Ideologically-Narrow GOP Field

There isn't much settling left to be done in this race, because the choice is between degrees of conservatism, not between conservatism and centrism. And with every day that goes by, the gaps between the candidates continue to narrow as they cram themselves into the rightmost wall -- and then try to break through it.

This new reality was on full display in the debate on Thursday, when, for instance, Newt Gingrich proposed shrinking the Department of Education, and then Michele Bachmann took it further by saying she would repeal the entire federal education law and eliminate the federal Department of Education altogether.

Then there was the debate over whether President Obama is a socialist, which wasn't really a debate per se because the answer was assumed to be yes.

Mitt Romney dodged the question at first, saying the only title he wanted to give Obama was former President Barack Obama. Then he continued: What President Obama is, is a big-spending liberal, and he takes his political inspiration from Europe and from the socialist democrats in Europe. Guess what? Europe isn't working in Europe.

The United States is in no danger whatsoever of becoming a European social democracy, but it is true that Obama supports certain social-democratic tenets -- for example, a larger government role in guaranteeing benefits like health care and retirement funding. Interestingly, Romney was careful to say socialist democrats rather than social democrats, which is the correct term given that social-democratic theory differs substantially from pure socialism. But his argument can basically stand on its feet.

Candidates View Almost Any Moderate Stance as 'Socialism

Newt Gingrich, however, was not content to call Obama a social democrat. Instead, he tried to one-up Romney, accusing Obama of socialist policies, class warfare and bureaucratic socialism.

The truth is, there is an enormous difference between the European social-democratic model (e.g., Sweden, France or the Netherlands) and the bureaucratic socialist model (e.g., the Soviet Union, North Korea and Cuba). It is perfectly reasonable to oppose both of them -- but no one can ever be both a social democrat and a bureaucratic socialist, as Gingrich alleges, because the two are mutually exclusive.

But in the context of the rightward shuffle, it's a common practice to make sweeping epithets out of terms with precise definitions.

Even Jon Huntsman, who started out as the most moderate of the candidates and probably still is, has been trying to prove that he can do the out-conservative tango with the rest of them. For example, when Fox News' Megyn Kelly asked him whether he could see himself siding with the 66 percent of Americans who support a tax increase for millionaires, Huntsman responded, We're not going to raise taxes. This is the worst time to be raising taxes, and everybody knows that.

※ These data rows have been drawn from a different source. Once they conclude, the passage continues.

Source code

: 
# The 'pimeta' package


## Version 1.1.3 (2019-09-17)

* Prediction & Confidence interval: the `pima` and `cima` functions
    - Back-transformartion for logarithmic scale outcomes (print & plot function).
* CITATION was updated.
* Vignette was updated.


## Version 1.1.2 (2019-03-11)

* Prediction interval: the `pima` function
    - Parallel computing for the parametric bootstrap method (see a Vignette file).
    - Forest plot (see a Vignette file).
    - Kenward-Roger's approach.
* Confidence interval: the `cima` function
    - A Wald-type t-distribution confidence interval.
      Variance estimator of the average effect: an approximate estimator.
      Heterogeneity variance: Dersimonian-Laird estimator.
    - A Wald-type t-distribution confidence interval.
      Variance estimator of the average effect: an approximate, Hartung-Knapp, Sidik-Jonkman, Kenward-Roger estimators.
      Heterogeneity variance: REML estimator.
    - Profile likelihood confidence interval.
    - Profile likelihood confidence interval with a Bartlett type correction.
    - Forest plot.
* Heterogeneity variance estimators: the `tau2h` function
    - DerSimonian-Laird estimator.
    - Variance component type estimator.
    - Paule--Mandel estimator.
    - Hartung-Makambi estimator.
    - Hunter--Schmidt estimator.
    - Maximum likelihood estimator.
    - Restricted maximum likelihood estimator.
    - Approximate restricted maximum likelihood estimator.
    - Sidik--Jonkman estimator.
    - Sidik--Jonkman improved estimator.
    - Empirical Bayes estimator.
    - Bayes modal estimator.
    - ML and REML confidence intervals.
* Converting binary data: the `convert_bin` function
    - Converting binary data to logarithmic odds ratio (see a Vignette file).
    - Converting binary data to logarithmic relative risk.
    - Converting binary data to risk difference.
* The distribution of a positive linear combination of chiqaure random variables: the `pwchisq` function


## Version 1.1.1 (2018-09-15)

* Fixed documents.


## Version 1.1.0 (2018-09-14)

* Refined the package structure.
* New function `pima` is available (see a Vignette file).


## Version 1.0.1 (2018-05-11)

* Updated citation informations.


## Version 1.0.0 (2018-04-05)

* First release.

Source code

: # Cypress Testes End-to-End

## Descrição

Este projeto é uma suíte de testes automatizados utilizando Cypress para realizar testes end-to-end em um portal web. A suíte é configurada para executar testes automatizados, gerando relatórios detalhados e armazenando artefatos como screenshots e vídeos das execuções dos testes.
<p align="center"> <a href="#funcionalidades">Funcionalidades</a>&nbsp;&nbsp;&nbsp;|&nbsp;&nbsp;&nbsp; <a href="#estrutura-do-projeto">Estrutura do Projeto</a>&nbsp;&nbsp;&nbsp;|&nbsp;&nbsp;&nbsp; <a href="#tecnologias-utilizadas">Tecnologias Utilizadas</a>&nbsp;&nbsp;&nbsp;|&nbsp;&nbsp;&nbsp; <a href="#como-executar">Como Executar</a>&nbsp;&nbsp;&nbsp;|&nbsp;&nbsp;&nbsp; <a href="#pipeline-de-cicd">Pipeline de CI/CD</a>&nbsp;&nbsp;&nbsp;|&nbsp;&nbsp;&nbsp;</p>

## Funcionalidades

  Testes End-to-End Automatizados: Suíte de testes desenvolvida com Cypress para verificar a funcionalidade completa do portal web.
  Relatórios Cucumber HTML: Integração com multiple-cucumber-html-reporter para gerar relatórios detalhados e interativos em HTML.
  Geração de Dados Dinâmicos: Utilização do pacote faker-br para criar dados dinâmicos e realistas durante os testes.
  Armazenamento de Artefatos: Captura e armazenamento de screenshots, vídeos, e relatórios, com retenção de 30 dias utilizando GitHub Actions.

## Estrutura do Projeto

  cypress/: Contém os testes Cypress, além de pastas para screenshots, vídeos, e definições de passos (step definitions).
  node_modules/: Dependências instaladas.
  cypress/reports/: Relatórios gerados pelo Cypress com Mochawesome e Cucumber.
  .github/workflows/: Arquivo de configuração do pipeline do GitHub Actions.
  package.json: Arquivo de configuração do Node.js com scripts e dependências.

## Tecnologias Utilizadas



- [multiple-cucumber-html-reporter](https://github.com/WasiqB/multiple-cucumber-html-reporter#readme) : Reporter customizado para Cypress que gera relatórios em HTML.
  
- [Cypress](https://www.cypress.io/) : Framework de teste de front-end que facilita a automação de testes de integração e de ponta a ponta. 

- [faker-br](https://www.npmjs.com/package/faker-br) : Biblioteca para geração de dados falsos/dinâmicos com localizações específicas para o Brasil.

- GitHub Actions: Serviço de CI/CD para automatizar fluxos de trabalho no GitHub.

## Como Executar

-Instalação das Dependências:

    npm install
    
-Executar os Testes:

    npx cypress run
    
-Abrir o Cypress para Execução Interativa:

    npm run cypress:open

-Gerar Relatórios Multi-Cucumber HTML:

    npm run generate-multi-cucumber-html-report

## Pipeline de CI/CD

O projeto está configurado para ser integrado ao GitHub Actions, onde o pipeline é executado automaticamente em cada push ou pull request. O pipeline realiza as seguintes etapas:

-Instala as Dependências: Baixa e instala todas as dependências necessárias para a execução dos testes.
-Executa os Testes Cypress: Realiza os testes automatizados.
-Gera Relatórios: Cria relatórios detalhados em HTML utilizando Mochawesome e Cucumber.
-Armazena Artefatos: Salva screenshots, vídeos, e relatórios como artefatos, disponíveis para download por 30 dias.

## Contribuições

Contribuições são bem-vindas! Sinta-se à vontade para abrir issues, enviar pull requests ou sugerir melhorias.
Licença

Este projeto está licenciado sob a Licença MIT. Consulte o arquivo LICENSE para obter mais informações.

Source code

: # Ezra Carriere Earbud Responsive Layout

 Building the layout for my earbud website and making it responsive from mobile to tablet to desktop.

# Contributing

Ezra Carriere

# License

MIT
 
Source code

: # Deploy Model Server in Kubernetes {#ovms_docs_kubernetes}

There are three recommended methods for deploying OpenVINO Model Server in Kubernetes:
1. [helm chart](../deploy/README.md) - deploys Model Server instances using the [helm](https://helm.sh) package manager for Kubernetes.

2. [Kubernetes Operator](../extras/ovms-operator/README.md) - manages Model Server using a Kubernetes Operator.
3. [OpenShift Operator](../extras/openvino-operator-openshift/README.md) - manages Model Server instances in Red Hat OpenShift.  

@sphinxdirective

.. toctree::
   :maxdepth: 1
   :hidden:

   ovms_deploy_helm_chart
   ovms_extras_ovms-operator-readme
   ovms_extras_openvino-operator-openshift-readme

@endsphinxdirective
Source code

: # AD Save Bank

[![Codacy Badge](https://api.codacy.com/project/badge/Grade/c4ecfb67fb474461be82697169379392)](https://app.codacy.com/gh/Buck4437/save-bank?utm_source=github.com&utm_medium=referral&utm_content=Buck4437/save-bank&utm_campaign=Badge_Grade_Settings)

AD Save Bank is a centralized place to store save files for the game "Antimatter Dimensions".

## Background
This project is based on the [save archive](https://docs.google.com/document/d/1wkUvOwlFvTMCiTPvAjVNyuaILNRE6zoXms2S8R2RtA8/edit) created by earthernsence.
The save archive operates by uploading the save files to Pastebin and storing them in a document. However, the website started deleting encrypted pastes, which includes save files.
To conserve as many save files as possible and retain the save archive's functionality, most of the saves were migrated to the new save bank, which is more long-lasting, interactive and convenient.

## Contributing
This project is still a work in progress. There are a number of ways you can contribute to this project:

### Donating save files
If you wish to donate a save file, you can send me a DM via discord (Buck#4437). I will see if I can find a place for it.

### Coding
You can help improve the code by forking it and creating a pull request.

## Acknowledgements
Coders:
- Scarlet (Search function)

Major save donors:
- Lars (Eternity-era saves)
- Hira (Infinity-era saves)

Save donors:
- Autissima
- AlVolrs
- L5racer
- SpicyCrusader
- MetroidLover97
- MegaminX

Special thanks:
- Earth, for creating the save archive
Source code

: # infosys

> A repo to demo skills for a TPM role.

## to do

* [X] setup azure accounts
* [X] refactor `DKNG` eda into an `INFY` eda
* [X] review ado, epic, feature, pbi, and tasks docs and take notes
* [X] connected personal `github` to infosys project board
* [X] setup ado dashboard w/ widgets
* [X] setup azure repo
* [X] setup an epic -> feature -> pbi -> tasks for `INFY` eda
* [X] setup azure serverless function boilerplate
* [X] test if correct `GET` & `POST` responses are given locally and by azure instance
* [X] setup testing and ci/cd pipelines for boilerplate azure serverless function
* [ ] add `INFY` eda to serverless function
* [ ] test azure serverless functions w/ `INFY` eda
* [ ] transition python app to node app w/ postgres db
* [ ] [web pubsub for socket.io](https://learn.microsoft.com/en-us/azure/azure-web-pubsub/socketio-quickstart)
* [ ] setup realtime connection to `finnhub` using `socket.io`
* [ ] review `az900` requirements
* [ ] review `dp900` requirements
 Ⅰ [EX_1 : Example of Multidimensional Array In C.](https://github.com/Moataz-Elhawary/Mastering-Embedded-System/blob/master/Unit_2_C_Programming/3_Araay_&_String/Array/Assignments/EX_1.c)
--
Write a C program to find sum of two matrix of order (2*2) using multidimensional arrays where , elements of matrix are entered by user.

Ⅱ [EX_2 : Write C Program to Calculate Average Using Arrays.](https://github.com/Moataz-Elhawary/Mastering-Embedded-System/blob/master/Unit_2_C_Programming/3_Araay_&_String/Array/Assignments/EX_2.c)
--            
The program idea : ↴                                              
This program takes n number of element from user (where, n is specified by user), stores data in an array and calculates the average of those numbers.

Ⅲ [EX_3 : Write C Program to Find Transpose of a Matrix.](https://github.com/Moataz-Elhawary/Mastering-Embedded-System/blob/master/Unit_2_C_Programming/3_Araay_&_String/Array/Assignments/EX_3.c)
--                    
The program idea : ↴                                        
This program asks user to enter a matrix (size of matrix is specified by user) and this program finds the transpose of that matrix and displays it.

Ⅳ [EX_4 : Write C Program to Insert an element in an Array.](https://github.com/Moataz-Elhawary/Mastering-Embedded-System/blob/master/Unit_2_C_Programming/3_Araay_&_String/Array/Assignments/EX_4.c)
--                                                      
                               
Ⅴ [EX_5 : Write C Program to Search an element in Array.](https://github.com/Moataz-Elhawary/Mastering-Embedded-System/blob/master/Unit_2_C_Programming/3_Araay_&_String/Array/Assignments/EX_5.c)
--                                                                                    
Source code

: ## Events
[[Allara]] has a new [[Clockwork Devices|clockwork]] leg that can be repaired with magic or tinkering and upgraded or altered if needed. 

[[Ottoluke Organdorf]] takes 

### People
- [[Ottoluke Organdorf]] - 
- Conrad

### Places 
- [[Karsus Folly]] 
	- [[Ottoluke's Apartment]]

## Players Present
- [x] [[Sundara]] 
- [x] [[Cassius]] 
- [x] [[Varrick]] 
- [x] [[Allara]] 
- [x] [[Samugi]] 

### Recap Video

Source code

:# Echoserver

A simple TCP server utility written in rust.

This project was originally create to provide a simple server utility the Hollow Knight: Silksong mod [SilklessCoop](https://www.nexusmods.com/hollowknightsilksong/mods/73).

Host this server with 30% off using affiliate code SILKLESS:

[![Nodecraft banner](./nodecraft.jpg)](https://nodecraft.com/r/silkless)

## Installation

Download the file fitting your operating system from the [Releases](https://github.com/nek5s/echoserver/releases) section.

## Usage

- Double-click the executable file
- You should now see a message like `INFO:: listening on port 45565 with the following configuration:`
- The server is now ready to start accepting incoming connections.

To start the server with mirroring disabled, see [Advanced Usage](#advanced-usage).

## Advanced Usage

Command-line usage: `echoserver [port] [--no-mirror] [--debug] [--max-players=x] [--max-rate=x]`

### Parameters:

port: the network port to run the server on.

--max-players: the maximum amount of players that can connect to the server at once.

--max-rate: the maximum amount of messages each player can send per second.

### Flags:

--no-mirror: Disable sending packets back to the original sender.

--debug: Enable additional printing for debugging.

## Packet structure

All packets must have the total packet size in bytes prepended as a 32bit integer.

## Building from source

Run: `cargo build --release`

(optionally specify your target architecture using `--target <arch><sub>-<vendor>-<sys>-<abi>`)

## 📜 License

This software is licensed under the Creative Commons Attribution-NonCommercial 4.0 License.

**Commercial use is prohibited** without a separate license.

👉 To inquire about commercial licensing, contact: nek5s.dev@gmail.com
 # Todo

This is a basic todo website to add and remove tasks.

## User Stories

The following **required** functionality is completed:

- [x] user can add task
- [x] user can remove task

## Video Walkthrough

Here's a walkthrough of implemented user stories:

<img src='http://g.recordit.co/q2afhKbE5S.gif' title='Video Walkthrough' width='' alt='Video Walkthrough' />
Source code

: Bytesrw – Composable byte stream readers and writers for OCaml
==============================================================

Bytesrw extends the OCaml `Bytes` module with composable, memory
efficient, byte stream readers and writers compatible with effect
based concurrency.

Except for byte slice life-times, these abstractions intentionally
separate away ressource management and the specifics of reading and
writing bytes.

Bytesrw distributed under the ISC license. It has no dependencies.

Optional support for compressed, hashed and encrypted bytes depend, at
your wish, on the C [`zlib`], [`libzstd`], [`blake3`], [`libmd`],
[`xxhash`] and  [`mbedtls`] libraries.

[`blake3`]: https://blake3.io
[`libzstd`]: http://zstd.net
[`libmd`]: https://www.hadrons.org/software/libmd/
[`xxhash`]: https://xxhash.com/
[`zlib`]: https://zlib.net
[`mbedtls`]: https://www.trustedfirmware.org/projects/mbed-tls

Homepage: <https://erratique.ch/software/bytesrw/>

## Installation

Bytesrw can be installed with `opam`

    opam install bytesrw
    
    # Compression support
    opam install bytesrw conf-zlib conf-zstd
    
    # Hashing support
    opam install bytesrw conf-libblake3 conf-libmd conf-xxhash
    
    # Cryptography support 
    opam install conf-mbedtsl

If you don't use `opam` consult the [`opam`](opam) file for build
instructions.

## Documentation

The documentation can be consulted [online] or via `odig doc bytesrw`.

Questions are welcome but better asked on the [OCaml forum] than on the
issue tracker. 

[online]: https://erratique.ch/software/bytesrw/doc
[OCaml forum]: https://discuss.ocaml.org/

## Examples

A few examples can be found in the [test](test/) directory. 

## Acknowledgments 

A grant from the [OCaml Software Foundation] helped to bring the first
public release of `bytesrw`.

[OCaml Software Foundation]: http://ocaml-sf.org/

Clearly, everybody doesn't know that, if two-thirds of Americans support raising taxes for millionaires. But the non-negotiable conservative position is no new taxes, so that's the position he took.

There are very important debates to be had about what the right direction for the country is, whether Obama's policies are desirable or whether conservative policies would be better. But most of the Republican candidates are not having that debate. They are stuck in an entirely separate debate, one in which Obama's policies are sinister straw men with no nuance and the only questions are whether to cut the Department of Education in half or to eliminate it entirely, or whether to reduce taxes or to do away with the whole tax code.

That is out-conservativing, and it is far more threatening than anything Obama has proposed.